Par Cassy Fiano-Chesser (LiveActionNews) — Traduit par Campagne Québec-Vie

Avoir un enfant trisomique est apparemment devenu plus difficile que jamais en Nouvelle-Zélande, car les parents subissent une pression énorme pour avorter après un diagnostic prénatal. Un nouvel article d’investigation de Stuff affirme que l’industrie médicale pousse activement les parents à choisir l’avortement.

Karen Loo a raconté son expérience à Stuff : [sa grossesse] a commencé par une grande excitation qui s’est rapidement transformée en peur lors de son échographie à 12 semaines. On y a découvert que son bébé avait un pli nucal épais ─ c’est-à-dire que le pli situé à l’arrière de son cou était épais, un signe courant de la trisomie 21.

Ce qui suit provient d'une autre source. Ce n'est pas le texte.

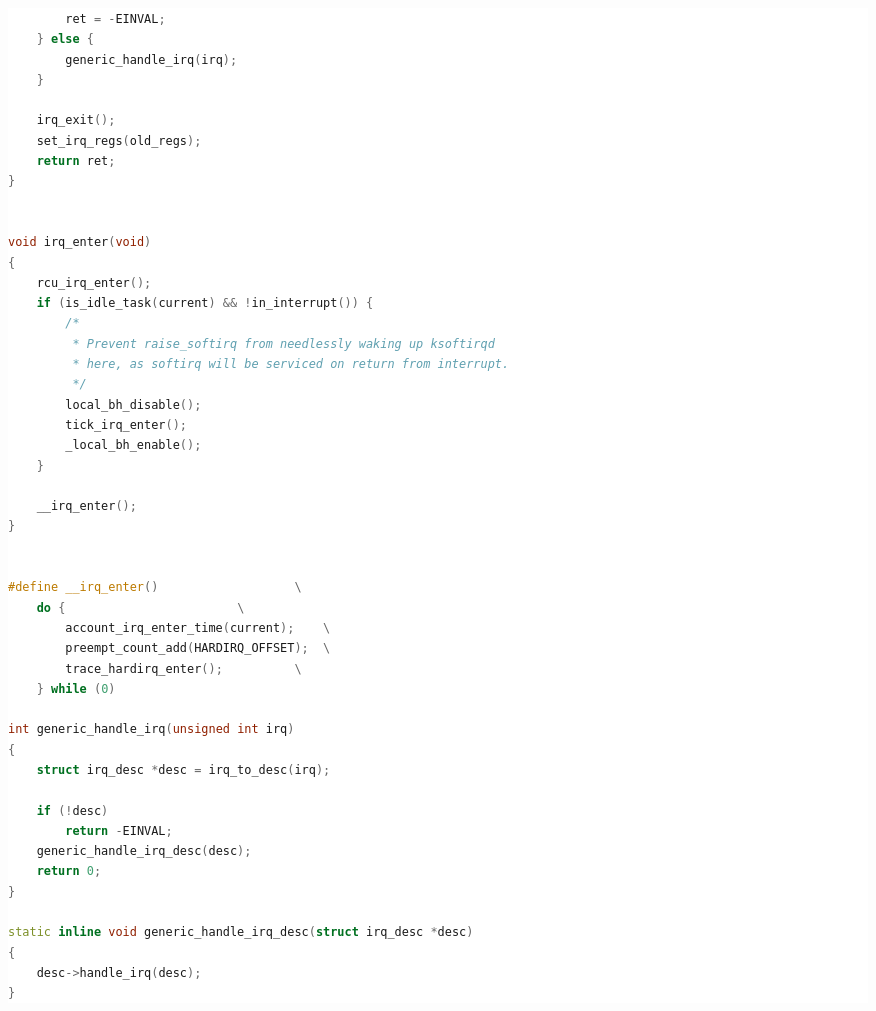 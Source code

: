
 ```cpp
		ret = -EINVAL;
	} else {
		generic_handle_irq(irq);
	}

	irq_exit();
	set_irq_regs(old_regs);
	return ret;
}


void irq_enter(void)
{
	rcu_irq_enter();
	if (is_idle_task(current) && !in_interrupt()) {
		/*
		 * Prevent raise_softirq from needlessly waking up ksoftirqd
		 * here, as softirq will be serviced on return from interrupt.
		 */
		local_bh_disable();
		tick_irq_enter();
		_local_bh_enable();
	}

	__irq_enter();
}


#define __irq_enter()					\
	do {						\
		account_irq_enter_time(current);	\
		preempt_count_add(HARDIRQ_OFFSET);	\
		trace_hardirq_enter();			\
	} while (0)

int generic_handle_irq(unsigned int irq)
{
	struct irq_desc *desc = irq_to_desc(irq);

	if (!desc)
		return -EINVAL;
	generic_handle_irq_desc(desc);
	return 0;
}

static inline void generic_handle_irq_desc(struct irq_desc *desc)
{
	desc->handle_irq(desc);
}
```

« Ils m’ont presque brisée »

« J’étais complètement bouleversée », a-t-elle déclaré. « Mon monde venait de changer complètement. Je suis passée d’une situation brillante, optimiste et impatiente de rencontrer notre bébé ─ à, soudainement, “Oh, mon Dieu, quelque chose pourrait être radicalement mauvais” ».

Malgré ses craintes, Loo a répété à son obstétricien qu’elle ne souhaitait pas avorter, mais qu’elle voulait tout de même procéder à des tests prénataux plus nombreux. « D’emblée, il m’a dit : “À quoi bon faire le test si vous ne voulez pas avorter ? J’étais choquée”, se souvient-elle. J’ai répondu : “Parce que nous devrons peut-être nous préparer à un avenir très différent”. Mais à partir de ce moment, j’ai eu l’impression de me battre pour la vie de mon fils. »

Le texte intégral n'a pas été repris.